**** INFORMATION SUPPLIED ****

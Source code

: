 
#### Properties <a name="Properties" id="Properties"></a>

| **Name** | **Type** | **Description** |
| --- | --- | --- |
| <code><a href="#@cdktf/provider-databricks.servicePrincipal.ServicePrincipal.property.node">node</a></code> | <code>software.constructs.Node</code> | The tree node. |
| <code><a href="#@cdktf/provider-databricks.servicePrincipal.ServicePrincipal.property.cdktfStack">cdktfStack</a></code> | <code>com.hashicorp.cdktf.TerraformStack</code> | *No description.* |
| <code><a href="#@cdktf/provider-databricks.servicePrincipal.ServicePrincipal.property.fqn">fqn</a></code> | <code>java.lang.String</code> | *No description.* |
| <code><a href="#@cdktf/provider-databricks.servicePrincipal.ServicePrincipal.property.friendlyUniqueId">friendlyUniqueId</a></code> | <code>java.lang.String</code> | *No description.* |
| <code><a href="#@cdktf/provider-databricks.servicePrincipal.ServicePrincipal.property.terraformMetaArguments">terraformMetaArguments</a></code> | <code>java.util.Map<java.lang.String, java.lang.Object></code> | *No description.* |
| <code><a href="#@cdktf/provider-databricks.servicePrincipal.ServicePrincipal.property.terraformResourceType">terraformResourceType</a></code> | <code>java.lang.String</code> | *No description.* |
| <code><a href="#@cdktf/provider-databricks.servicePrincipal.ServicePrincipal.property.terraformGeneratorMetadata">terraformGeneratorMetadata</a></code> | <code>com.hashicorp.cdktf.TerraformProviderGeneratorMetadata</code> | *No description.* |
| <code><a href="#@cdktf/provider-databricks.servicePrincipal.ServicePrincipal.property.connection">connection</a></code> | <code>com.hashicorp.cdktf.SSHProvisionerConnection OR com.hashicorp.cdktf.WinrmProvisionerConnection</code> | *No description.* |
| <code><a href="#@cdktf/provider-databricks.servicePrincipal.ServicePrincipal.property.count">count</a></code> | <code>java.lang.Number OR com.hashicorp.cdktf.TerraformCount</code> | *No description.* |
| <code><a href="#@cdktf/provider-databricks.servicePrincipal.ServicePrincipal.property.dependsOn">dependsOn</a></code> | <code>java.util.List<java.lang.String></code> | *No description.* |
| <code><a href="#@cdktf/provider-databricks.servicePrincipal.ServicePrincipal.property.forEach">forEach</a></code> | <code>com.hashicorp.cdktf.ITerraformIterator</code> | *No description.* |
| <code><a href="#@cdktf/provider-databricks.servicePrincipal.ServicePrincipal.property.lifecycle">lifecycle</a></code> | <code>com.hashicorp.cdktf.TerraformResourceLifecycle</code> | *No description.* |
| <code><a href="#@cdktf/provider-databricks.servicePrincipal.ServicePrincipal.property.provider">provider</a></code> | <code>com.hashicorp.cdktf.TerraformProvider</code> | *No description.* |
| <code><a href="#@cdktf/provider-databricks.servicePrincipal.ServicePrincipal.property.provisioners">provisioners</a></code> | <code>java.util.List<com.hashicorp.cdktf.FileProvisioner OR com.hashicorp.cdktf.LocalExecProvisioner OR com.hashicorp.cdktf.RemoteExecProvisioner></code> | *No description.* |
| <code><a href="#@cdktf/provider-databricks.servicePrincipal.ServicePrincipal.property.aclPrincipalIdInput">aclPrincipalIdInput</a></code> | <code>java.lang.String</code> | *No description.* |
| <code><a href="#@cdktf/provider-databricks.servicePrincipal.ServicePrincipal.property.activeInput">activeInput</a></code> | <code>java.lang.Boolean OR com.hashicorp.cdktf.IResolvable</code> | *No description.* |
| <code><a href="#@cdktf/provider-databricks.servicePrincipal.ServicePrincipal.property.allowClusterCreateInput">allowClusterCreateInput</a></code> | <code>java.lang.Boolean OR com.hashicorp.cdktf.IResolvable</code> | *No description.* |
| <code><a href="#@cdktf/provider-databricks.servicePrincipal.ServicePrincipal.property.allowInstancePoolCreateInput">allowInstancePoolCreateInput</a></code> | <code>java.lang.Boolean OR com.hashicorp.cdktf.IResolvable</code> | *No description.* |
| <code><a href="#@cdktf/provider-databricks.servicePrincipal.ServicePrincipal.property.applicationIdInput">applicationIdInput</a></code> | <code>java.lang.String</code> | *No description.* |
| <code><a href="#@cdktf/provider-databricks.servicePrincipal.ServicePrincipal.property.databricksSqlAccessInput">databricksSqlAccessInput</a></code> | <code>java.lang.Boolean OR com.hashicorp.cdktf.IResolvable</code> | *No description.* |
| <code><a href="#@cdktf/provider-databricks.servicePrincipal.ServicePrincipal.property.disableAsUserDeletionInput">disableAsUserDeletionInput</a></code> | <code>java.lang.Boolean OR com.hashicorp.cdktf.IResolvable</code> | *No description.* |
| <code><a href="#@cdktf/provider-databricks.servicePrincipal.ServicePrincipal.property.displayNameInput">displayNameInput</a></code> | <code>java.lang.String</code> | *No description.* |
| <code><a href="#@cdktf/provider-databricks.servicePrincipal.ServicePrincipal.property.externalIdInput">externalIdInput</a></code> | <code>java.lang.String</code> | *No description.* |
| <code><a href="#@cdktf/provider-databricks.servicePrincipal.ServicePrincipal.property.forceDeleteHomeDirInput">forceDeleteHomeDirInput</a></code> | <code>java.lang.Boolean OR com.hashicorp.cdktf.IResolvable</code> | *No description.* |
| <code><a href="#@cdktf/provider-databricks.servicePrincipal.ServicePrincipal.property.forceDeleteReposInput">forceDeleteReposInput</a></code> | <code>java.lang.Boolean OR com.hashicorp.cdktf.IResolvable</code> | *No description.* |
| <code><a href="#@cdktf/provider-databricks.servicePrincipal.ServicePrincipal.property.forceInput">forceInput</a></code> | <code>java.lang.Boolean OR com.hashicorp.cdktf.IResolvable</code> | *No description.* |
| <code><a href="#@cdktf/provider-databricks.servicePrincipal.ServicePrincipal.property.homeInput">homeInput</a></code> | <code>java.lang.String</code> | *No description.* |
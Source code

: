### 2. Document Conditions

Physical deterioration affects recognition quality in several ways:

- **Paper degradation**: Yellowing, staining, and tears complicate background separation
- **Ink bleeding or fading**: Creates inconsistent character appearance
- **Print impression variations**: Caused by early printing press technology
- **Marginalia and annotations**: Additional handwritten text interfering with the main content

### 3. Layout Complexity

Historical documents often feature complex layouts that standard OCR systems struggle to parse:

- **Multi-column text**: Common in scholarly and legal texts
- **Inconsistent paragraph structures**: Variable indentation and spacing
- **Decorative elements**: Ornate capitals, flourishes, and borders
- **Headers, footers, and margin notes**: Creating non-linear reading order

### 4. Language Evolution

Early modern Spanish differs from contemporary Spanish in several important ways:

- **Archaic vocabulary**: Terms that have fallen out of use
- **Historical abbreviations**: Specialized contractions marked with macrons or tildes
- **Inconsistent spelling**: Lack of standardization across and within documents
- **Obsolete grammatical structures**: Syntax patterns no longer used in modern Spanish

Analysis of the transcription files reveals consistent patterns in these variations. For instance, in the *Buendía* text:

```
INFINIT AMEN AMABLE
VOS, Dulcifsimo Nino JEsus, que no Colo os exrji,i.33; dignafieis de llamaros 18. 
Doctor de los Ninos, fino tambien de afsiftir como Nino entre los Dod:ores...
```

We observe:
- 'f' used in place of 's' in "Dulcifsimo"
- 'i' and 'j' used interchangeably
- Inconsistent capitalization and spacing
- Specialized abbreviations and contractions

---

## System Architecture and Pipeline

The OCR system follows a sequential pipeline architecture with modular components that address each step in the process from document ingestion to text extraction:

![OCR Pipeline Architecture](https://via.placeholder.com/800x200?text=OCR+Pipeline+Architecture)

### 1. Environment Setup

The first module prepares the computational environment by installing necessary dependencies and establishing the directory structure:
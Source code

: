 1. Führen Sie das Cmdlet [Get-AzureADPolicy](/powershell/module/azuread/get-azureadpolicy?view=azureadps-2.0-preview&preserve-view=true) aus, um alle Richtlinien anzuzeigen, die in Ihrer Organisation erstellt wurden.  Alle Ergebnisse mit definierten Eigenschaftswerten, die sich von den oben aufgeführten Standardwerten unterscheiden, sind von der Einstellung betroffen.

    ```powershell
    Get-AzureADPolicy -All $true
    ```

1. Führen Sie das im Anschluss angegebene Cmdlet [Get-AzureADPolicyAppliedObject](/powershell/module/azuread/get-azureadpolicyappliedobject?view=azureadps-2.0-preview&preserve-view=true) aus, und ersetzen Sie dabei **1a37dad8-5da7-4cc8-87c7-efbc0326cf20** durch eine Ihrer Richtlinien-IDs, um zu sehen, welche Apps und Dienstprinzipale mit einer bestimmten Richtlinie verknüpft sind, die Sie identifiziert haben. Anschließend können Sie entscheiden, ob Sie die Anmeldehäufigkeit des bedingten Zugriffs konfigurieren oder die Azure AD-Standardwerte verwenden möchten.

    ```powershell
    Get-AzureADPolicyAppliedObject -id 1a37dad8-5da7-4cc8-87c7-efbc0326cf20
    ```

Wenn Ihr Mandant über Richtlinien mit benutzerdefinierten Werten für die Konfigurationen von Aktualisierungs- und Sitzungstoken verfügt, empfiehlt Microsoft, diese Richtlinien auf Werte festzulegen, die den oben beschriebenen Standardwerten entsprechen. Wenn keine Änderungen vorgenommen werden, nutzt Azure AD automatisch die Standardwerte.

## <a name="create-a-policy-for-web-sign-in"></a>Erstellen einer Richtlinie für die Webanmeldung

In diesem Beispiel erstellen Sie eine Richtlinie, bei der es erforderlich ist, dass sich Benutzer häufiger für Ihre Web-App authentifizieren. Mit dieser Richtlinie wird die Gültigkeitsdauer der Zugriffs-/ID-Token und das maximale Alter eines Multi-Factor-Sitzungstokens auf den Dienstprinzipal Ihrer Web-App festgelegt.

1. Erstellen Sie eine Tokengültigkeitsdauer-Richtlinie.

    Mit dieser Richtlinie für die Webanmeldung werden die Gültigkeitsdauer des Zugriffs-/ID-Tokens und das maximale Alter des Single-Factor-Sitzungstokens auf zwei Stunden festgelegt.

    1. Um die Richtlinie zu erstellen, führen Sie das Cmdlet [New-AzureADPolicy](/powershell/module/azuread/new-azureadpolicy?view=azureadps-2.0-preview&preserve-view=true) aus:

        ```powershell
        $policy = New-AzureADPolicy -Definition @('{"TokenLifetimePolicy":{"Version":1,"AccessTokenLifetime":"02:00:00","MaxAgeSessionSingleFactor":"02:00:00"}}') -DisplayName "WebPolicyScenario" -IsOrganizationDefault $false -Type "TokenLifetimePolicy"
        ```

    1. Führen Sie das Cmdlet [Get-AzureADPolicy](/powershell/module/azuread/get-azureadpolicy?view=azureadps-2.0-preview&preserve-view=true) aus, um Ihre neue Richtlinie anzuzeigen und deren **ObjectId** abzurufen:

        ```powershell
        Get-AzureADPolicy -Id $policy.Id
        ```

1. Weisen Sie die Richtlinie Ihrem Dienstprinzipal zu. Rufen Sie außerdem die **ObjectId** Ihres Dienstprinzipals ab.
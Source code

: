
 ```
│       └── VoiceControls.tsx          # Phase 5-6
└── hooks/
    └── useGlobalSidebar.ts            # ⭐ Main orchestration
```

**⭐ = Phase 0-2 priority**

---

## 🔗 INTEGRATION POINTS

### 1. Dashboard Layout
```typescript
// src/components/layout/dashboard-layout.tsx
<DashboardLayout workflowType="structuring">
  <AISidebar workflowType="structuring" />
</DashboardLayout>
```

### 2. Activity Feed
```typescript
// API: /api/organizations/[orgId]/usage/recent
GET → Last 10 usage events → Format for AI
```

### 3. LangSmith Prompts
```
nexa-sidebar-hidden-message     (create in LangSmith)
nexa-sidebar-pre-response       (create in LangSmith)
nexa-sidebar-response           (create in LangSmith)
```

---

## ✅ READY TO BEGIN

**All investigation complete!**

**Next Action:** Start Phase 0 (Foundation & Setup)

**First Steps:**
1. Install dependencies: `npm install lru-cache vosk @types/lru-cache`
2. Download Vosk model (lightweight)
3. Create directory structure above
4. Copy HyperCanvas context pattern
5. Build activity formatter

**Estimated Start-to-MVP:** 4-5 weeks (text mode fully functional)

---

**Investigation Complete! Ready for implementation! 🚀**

****

**TASK**
Answer with a single number: the count of lines above that contain the string "Sitzungstokens".

**SOLUTION FOR THIS EXERCISE**
2